(Dataset entries)
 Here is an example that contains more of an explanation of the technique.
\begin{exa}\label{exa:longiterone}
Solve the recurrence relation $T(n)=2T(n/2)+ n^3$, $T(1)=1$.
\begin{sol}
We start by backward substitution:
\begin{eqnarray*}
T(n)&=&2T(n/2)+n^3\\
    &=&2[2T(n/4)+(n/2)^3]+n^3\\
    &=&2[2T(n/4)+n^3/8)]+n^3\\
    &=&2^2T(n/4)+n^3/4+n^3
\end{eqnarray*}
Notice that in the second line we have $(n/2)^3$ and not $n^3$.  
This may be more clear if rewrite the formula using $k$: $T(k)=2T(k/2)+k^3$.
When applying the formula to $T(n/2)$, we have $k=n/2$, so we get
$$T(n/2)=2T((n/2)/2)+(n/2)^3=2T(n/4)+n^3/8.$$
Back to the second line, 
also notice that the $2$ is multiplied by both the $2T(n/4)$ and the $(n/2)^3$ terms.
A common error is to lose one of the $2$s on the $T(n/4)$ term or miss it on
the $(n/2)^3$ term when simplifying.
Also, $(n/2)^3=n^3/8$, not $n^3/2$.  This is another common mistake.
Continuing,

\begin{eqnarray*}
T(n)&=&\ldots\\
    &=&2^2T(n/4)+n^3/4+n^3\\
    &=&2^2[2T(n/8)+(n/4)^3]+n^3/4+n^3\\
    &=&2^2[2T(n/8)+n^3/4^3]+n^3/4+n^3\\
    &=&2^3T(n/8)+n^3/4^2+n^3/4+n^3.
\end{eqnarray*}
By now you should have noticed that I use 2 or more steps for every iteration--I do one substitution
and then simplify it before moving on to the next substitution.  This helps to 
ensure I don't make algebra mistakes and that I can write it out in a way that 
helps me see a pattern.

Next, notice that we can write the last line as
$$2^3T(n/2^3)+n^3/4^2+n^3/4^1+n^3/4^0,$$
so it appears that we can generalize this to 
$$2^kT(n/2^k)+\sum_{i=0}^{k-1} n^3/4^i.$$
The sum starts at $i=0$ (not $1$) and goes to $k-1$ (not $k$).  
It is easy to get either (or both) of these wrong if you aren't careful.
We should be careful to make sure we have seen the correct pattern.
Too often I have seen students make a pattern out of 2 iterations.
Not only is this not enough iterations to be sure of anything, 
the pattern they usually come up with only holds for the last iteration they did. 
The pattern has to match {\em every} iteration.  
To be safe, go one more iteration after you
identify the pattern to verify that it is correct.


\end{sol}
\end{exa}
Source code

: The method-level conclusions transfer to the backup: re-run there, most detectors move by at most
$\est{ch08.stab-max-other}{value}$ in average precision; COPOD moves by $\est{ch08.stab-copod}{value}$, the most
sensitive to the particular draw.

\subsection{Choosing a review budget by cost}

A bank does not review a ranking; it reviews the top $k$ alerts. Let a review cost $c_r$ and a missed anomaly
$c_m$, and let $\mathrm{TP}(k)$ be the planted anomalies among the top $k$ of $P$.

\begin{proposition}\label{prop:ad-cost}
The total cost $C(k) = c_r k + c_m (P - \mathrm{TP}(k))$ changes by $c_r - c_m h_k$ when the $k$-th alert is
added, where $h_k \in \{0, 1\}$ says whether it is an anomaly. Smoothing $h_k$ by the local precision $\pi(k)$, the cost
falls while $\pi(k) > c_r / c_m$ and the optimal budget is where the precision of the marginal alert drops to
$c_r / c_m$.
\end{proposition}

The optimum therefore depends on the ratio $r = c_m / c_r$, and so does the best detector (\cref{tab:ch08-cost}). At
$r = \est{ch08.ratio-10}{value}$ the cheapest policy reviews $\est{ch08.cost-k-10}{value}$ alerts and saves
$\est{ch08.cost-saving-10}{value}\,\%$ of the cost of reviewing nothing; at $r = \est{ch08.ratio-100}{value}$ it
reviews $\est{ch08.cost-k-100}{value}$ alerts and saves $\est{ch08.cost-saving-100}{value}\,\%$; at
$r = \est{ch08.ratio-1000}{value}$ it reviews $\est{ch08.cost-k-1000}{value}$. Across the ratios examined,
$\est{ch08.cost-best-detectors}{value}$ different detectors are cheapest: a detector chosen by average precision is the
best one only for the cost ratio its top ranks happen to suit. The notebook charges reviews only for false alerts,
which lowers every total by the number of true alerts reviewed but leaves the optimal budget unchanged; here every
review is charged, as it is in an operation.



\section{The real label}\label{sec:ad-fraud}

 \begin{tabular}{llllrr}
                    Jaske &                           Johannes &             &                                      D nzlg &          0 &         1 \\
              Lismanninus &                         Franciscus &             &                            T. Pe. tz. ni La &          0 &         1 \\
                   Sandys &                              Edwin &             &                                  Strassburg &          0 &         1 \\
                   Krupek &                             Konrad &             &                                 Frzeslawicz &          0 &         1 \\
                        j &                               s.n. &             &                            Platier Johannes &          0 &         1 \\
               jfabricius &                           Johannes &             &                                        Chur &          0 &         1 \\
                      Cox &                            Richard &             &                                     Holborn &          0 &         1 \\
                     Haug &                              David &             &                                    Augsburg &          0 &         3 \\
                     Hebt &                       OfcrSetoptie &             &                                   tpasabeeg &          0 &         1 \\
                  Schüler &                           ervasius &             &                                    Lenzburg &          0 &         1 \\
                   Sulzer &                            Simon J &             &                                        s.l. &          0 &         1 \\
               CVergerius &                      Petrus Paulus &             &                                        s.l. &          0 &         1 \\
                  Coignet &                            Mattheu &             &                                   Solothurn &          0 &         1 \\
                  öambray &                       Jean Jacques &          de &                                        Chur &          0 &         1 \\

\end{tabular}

◆ Exercise goal ◆
Once you have read the data above, print all of it again exactly.

◆ Reply to the task ◆
 Here is an example that contains more of an explanation of the technique.
\begin{exa}\label{exa:longiterone}
Solve the recurrence relation $T(n)=2T(n/2)+ n^3$, $T(1)=1$.
\begin{sol}
We start by backward substitution:
\begin{eqnarray*}
T(n)&=&2T(n/2)+n^3\\
    &=&2[2T(n/4)+(n/2)^3]+n^3\\
    &=&2[2T(n/4)+n^3/8)]+n^3\\
    &=&2^2T(n/4)+n^3/4+n^3
\end{eqnarray*}
Notice that in the second line we have $(n/2)^3$ and not $n^3$.  
This may be more clear if rewrite the formula using $k$: $T(k)=2T(k/2)+k^3$.
When applying the formula to $T(n/2)$, we have $k=n/2$, so we get
$$T(n/2)=2T((n/2)/2)+(n/2)^3=2T(n/4)+n^3/8.$$
Back to the second line, 
also notice that the $2$ is multiplied by both the $2T(n/4)$ and the $(n/2)^3$ terms.
A common error is to lose one of the $2$s on the $T(n/4)$ term or miss it on
the $(n/2)^3$ term when simplifying.
Also, $(n/2)^3=n^3/8$, not $n^3/2$.  This is another common mistake.
Continuing,

\begin{eqnarray*}
T(n)&=&\ldots\\
    &=&2^2T(n/4)+n^3/4+n^3\\
    &=&2^2[2T(n/8)+(n/4)^3]+n^3/4+n^3\\
    &=&2^2[2T(n/8)+n^3/4^3]+n^3/4+n^3\\
    &=&2^3T(n/8)+n^3/4^2+n^3/4+n^3.
\end{eqnarray*}
By now you should have noticed that I use 2 or more steps for every iteration--I do one substitution
and then simplify it before moving on to the next substitution.  This helps to 
ensure I don't make algebra mistakes and that I can write it out in a way that 
helps me see a pattern.

Next, notice that we can write the last line as
$$2^3T(n/2^3)+n^3/4^2+n^3/4^1+n^3/4^0,$$
so it appears that we can generalize this to 
$$2^kT(n/2^k)+\sum_{i=0}^{k-1} n^3/4^i.$$
The sum starts at $i=0$ (not $1$) and goes to $k-1$ (not $k$).  
It is easy to get either (or both) of these wrong if you aren't careful.
We should be careful to make sure we have seen the correct pattern.
Too often I have seen students make a pattern out of 2 iterations.
Not only is this not enough iterations to be sure of anything, 
the pattern they usually come up with only holds for the last iteration they did. 
The pattern has to match {\em every} iteration.  
To be safe, go one more iteration after you
identify the pattern to verify that it is correct.


\end{sol}
\end{exa}
Source code

: The method-level conclusions transfer to the backup: re-run there, most detectors move by at most
$\est{ch08.stab-max-other}{value}$ in average precision; COPOD moves by $\est{ch08.stab-copod}{value}$, the most
sensitive to the particular draw.

\subsection{Choosing a review budget by cost}

A bank does not review a ranking; it reviews the top $k$ alerts. Let a review cost $c_r$ and a missed anomaly
$c_m$, and let $\mathrm{TP}(k)$ be the planted anomalies among the top $k$ of $P$.

\begin{proposition}\label{prop:ad-cost}
The total cost $C(k) = c_r k + c_m (P - \mathrm{TP}(k))$ changes by $c_r - c_m h_k$ when the $k$-th alert is
added, where $h_k \in \{0, 1\}$ says whether it is an anomaly. Smoothing $h_k$ by the local precision $\pi(k)$, the cost
falls while $\pi(k) > c_r / c_m$ and the optimal budget is where the precision of the marginal alert drops to
$c_r / c_m$.
\end{proposition}

The optimum therefore depends on the ratio $r = c_m / c_r$, and so does the best detector (\cref{tab:ch08-cost}). At
$r = \est{ch08.ratio-10}{value}$ the cheapest policy reviews $\est{ch08.cost-k-10}{value}$ alerts and saves
$\est{ch08.cost-saving-10}{value}\,\%$ of the cost of reviewing nothing; at $r = \est{ch08.ratio-100}{value}$ it
reviews $\est{ch08.cost-k-100}{value}$ alerts and saves $\est{ch08.cost-saving-100}{value}\,\%$; at
$r = \est{ch08.ratio-1000}{value}$ it reviews $\est{ch08.cost-k-1000}{value}$. Across the ratios examined,
$\est{ch08.cost-best-detectors}{value}$ different detectors are cheapest: a detector chosen by average precision is the
best one only for the cost ratio its top ranks happen to suit. The notebook charges reviews only for false alerts,
which lowers every total by the number of true alerts reviewed but leaves the optimal budget unchanged; here every
review is charged, as it is in an operation.



\section{The real label}\label{sec:ad-fraud}

 \begin{tabular}{llllrr}
                    Jaske &                           Johannes &             &                                      D nzlg &          0 &         1 \\
              Lismanninus &                         Franciscus &             &                            T. Pe. tz. ni La &          0 &         1 \\
                   Sandys &                              Edwin &             &                                  Strassburg &          0 &         1 \\
                   Krupek &                             Konrad &             &                                 Frzeslawicz &          0 &         1 \\
                        j &                               s.n. &             &                            Platier Johannes &          0 &         1 \\
               jfabricius &                           Johannes &             &                                        Chur &          0 &         1 \\
                      Cox &                            Richard &             &                                     Holborn &          0 &         1 \\
                     Haug &                              David &             &                                    Augsburg &          0 &         3 \\
                     Hebt &                       OfcrSetoptie &             &                                   tpasabeeg &          0 &         1 \\
                  Schüler &                           ervasius &             &                                    Lenzburg &          0 &         1 \\
                   Sulzer &                            Simon J &             &                                        s.l. &          0 &         1 \\
               CVergerius &                      Petrus Paulus &             &                                        s.l. &          0 &         1 \\
                  Coignet &                            Mattheu &             &                                   Solothurn &          0 &         1 \\
                  öambray &                       Jean Jacques &          de &                                        Chur &          0 &         1 \\

\end{tabular}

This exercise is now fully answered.